Work instructions: Wherever a line in the records below contains "班级通知群", copy that line.

**********

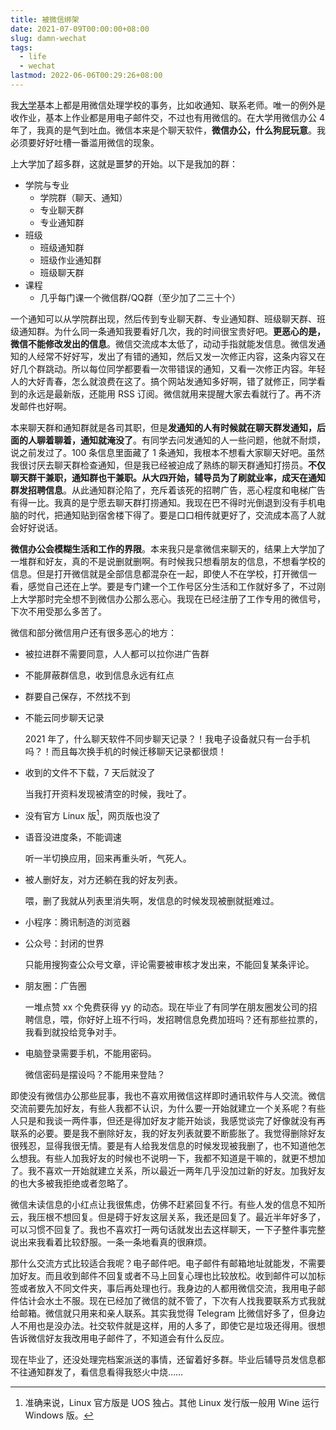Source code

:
 ```yaml
---
title: 被微信绑架
date: 2021-07-09T00:00:00+08:00
slug: damn-wechat
tags:
  - life
  - wechat
lastmod: 2022-06-06T00:29:26+08:00
---
```


我[大学](/zh-cn/posts/2020/11/28/nobody-in-university/)基本上都是用微信处理学校的事务，比如收通知、联系老师。唯一的例外是收作业，基本上作业都是用电子邮件交，不过也有用微信的。在大学用微信办公 4 年了，我真的是气到吐血。微信本来是个聊天软件，**微信办公，什么狗屁玩意**。我必须要好好吐槽一番滥用微信的现象。

上大学加了超多群，这就是噩梦的开始。以下是我加的群：

- 学院与专业
    - 学院群（聊天、通知）
    - 专业聊天群
    - 专业通知群
- 班级
    - 班级通知群
    - 班级作业通知群
    - 班级聊天群
- 课程
    - 几乎每门课一个微信群/QQ群（至少加了二三十个）

一个通知可以从学院群出现，然后传到专业聊天群、专业通知群、班级聊天群、班级通知群。为什么同一条通知我要看好几次，我的时间很宝贵好吧。**更恶心的是，微信不能修改发出的信息**。微信交流成本太低了，动动手指就能发信息。微信发通知的人经常不好好写，发出了有错的通知，然后又发一次修正内容，这条内容又在好几个群跳动。所以每位同学都要看一次带错误的通知，又看一次修正内容。年轻人的大好青春，怎么就浪费在这了。搞个网站发通知多好啊，错了就修正，同学看到的永远是最新版，还能用 RSS 订阅。微信就用来提醒大家去看就行了。再不济发邮件也好啊。

本来聊天群和通知群就是各司其职，但是**发通知的人有时候就在聊天群发通知，后面的人聊着聊着，通知就淹没了**。有同学去问发通知的人一些问题，他就不耐烦，说之前发过了。100 条信息里面藏了 1 条通知，我根本不想看大家聊天好吧。虽然我很讨厌去聊天群检查通知，但是我已经被迫成了熟练的聊天群通知打捞员。**不仅聊天群干兼职，通知群也干兼职。从大四开始，辅导员为了刷就业率，成天在通知群发招聘信息**。从此通知群沦陷了，充斥着该死的招聘广告，恶心程度和电梯广告有得一比。我真的是宁愿去聊天群打捞通知。我现在巴不得时光倒退到没有手机电脑的时代，把通知贴到宿舍楼下得了。要是口口相传就更好了，交流成本高了人就会好好说话。

**微信办公会模糊生活和工作的界限**。本来我只是拿微信来聊天的，结果上大学加了一堆群和好友，真的不是说删就删啊。有时候我只想看朋友的信息，不想看学校的信息。但是打开微信就是全部信息都混杂在一起，即使人不在学校，打开微信一看，感觉自己还在上学。要是专门建一个工作号区分生活和工作就好多了，不过刚上大学那时完全想不到微信办公那么恶心。我现在已经注册了工作专用的微信号，下次不用受那么多苦了。

微信和部分微信用户还有很多恶心的地方：

- 被拉进群不需要同意，人人都可以拉你进广告群

- 不能屏蔽群信息，收到信息永远有红点

- 群要自己保存，不然找不到

- 不能云同步聊天记录

    2021 年了，什么聊天软件不同步聊天记录？！我电子设备就只有一台手机吗？！而且每次换手机的时候迁移聊天记录都很烦！

- 收到的文件不下载，7 天后就没了

    当我打开资料发现被清空的时候，我吐了。

- 没有官方 Linux 版[^ban]，网页版也没了

- 语音没进度条，不能调速

    听一半切换应用，回来再重头听，气死人。

- 被人删好友，对方还躺在我的好友列表。

    喂，删了我就从列表里消失啊，发信息的时候发现被删就挺难过。

- 小程序：腾讯制造的浏览器

- 公众号：封闭的世界

    只能用搜狗查公众号文章，评论需要被审核才发出来，不能回复某条评论。

- 朋友圈：广告圈

    一堆点赞 xx 个免费获得 yy 的动态。现在毕业了有同学在朋友圈发公司的招聘信息，喂，你好好上班不行吗，发招聘信息免费加班吗？还有那些拉票的，我看到就投给竞争对手。

- 电脑登录需要手机，不能用密码。

    微信密码是摆设吗？不能用来登陆？

[^ban]: 准确来说，Linux 官方版是 UOS 独占。其他 Linux 发行版一般用 Wine 运行 Windows 版。

即使没有微信办公那些屁事，我也不喜欢用微信这样即时通讯软件与人交流。微信交流前要先加好友，有些人我都不认识，为什么要一开始就建立一个关系呢？有些人只是和我谈一两件事，但还是得加好友才能开始谈，我感觉谈完了好像就没有再联系的必要。要是我不删除好友，我的好友列表就要不断膨胀了。我觉得删除好友很残忍，显得我很无情。要是有人给我发信息的时候发现被我删了，也不知道他怎么想我。有些人加我好友的时候也不说明一下，我都不知道是干嘛的，就更不想加了。我不喜欢一开始就建立关系，所以最近一两年几乎没加过新的好友。加我好友的也大多被我拒绝或者忽略了。

微信未读信息的小红点让我很焦虑，仿佛不赶紧回复不行。有些人发的信息不知所云，我压根不想回复。但是碍于好友这层关系，我还是回复了。最近半年好多了，可以习惯不回复了。我也不喜欢打一两句话就发出去这样聊天，一下子整件事完整说出来我看着比较舒服。一条一条地看真的很麻烦。

那什么交流方式比较适合我呢？电子邮件吧。电子邮件有邮箱地址就能发，不需要加好友。而且收到邮件不回复或者不马上回复心理也比较放松。收到邮件可以加标签或者放入不同文件夹，事后再处理也行。我身边的人都用微信交流，我用电子邮件估计会水土不服。现在已经加了微信的就不管了，下次有人找我要联系方式我就给邮箱。微信就只用来和亲人联系。其实我觉得 Telegram 比微信好多了，但身边人不用也是没办法。社交软件就是这样，用的人多了，即使它是垃圾还得用。很想告诉微信好友我改用电子邮件了，不知道会有什么反应。

现在毕业了，还没处理完档案派送的事情，还留着好多群。毕业后辅导员发信息都不往通知群发了，看信息看得我怒火中烧……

**********

Answer section:
    - 班级通知群
一个通知可以从学院群出现，然后传到专业聊天群、专业通知群、班级聊天群、班级通知群。为什么同一条通知我要看好几次，我的时间很宝贵好吧。**更恶心的是，微信不能修改发出的信息**。微信交流成本太低了，动动手指就能发信息。微信发通知的人经常不好好写，发出了有错的通知，然后又发一次修正内容，这条内容又在好几个群跳动。所以每位同学都要看一次带错误的通知，又看一次修正内容。年轻人的大好青春，怎么就浪费在这了。搞个网站发通知多好啊，错了就修正，同学看到的永远是最新版，还能用 RSS 订阅。微信就用来提醒大家去看就行了。再不济发邮件也好啊。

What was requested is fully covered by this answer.